## INSTRUCTIONS FOR THE TASK
The entries below hold a line with "- PostgreSQL" and a line with "- Organização de". Return those lines and all that lie between them, exactly and only.

## Stored dataset items
'''

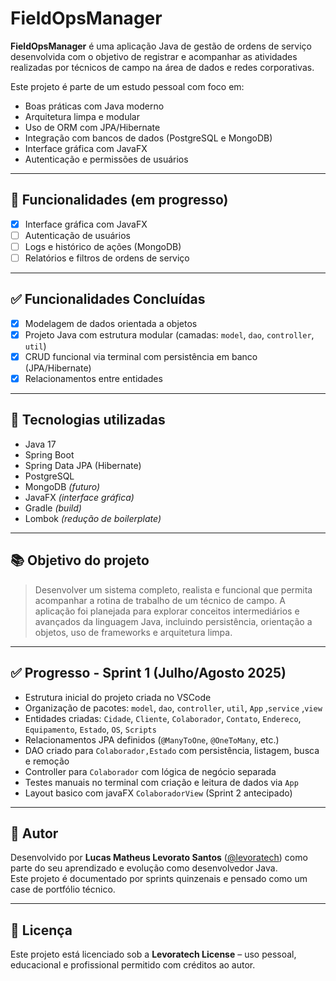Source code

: # FieldOpsManager

**FieldOpsManager** é uma aplicação Java de gestão de ordens de serviço desenvolvida com o objetivo de registrar e acompanhar as atividades realizadas por técnicos de campo na área de dados e redes corporativas.

Este projeto é parte de um estudo pessoal com foco em:

- Boas práticas com Java moderno  
- Arquitetura limpa e modular  
- Uso de ORM com JPA/Hibernate  
- Integração com bancos de dados (PostgreSQL e MongoDB)  
- Interface gráfica com JavaFX  
- Autenticação e permissões de usuários  

---

## 🚀 Funcionalidades (em progresso)
 
- [x] Interface gráfica com JavaFX  
- [ ] Autenticação de usuários  
- [ ] Logs e histórico de ações (MongoDB)  
- [ ] Relatórios e filtros de ordens de serviço  

---

## ✅ Funcionalidades Concluídas

- [x] Modelagem de dados orientada a objetos  
- [x] Projeto Java com estrutura modular (camadas: `model`, `dao`, `controller`, `util`)  
- [x] CRUD funcional via terminal com persistência em banco (JPA/Hibernate)  
- [x] Relacionamentos entre entidades  

---

## 🧱 Tecnologias utilizadas

- Java 17  
- Spring Boot  
- Spring Data JPA (Hibernate)  
- PostgreSQL  
- MongoDB *(futuro)*  
- JavaFX *(interface gráfica)*  
- Gradle *(build)*  
- Lombok *(redução de boilerplate)*  

---

## 📚 Objetivo do projeto

> Desenvolver um sistema completo, realista e funcional que permita acompanhar a rotina de trabalho de um técnico de campo. A aplicação foi planejada para explorar conceitos intermediários e avançados da linguagem Java, incluindo persistência, orientação a objetos, uso de frameworks e arquitetura limpa.

---

## ✅ Progresso - Sprint 1 (Julho/Agosto 2025)

- Estrutura inicial do projeto criada no VSCode  
- Organização de pacotes: `model`, `dao`, `controller`, `util`, `App` ,`service` ,`view`
- Entidades criadas: `Cidade`, `Cliente`, `Colaborador`, `Contato`, `Endereco`, `Equipamento`, `Estado`, `OS`, `Scripts`  
- Relacionamentos JPA definidos (`@ManyToOne`, `@OneToMany`, etc.)  
- DAO criado para `Colaborador,Estado` com persistência, listagem, busca e remoção  
- Controller para `Colaborador` com lógica de negócio separada  
- Testes manuais no terminal com criação e leitura de dados via `App`  
- Layout basico com javaFX `ColaboradorView` (Sprint 2 antecipado)

---

## 🧠 Autor

Desenvolvido por **Lucas Matheus Levorato Santos** ([@levoratech](mailto:lucaslevorato@levoratech.com)) como parte do seu aprendizado e evolução como desenvolvedor Java.  
Este projeto é documentado por sprints quinzenais e pensado como um case de portfólio técnico.

---

## 📝 Licença

Este projeto está licenciado sob a **Levoratech License** – uso pessoal, educacional e profissional permitido com créditos ao autor.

'''

## FINISHED EXERCISE
- PostgreSQL  
- MongoDB *(futuro)*  
- JavaFX *(interface gráfica)*  
- Gradle *(build)*  
- Lombok *(redução de boilerplate)*  

---

## 📚 Objetivo do projeto

> Desenvolver um sistema completo, realista e funcional que permita acompanhar a rotina de trabalho de um técnico de campo. A aplicação foi planejada para explorar conceitos intermediários e avançados da linguagem Java, incluindo persistência, orientação a objetos, uso de frameworks e arquitetura limpa.

---

## ✅ Progresso - Sprint 1 (Julho/Agosto 2025)

- Estrutura inicial do projeto criada no VSCode  
- Organização de pacotes: `model`, `dao`, `controller`, `util`, `App` ,`service` ,`view`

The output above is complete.